TASK GOAL:
Produce an exact copy of the lines below, starting at the first and ending with the line containing "77024 | 2120".

─── EXTRACTED RECORDS

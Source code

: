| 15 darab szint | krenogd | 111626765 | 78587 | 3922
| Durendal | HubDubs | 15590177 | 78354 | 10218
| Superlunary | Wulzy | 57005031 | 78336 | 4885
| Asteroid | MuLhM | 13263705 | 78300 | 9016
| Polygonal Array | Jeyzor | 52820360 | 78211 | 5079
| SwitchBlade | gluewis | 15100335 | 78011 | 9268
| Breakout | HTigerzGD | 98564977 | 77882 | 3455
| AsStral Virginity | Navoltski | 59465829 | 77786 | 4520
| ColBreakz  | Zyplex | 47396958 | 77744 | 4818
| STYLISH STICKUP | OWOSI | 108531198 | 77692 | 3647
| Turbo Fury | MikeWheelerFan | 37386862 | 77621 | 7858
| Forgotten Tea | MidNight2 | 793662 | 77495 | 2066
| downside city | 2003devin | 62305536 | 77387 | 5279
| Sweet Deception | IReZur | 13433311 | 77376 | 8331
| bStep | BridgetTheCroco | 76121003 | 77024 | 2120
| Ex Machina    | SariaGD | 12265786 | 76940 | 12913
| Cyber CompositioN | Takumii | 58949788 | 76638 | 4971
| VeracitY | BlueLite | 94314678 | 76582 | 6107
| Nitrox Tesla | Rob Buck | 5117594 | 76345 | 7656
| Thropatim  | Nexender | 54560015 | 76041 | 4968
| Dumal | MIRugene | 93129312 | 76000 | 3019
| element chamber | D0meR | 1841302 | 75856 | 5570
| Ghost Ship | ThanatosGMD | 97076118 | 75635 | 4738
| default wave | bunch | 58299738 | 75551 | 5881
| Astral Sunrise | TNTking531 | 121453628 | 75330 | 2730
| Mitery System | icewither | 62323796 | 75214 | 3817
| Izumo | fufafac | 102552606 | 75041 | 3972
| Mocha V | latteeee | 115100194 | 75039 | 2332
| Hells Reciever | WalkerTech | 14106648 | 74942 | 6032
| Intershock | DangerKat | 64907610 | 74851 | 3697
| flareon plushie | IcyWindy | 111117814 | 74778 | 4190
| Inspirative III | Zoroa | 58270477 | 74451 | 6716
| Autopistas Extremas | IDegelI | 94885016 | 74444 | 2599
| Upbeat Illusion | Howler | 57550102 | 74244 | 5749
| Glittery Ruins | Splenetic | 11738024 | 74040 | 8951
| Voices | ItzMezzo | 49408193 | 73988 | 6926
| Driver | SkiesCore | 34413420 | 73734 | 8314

──────

SOLVED EXERCISE:
Source code

:| 15 darab szint | krenogd | 111626765 | 78587 | 3922
| Durendal | HubDubs | 15590177 | 78354 | 10218
| Superlunary | Wulzy | 57005031 | 78336 | 4885
| Asteroid | MuLhM | 13263705 | 78300 | 9016
| Polygonal Array | Jeyzor | 52820360 | 78211 | 5079
| SwitchBlade | gluewis | 15100335 | 78011 | 9268
| Breakout | HTigerzGD | 98564977 | 77882 | 3455
| AsStral Virginity | Navoltski | 59465829 | 77786 | 4520
| ColBreakz  | Zyplex | 47396958 | 77744 | 4818
| STYLISH STICKUP | OWOSI | 108531198 | 77692 | 3647
| Turbo Fury | MikeWheelerFan | 37386862 | 77621 | 7858
| Forgotten Tea | MidNight2 | 793662 | 77495 | 2066
| downside city | 2003devin | 62305536 | 77387 | 5279
| Sweet Deception | IReZur | 13433311 | 77376 | 8331
| bStep | BridgetTheCroco | 76121003 | 77024 | 2120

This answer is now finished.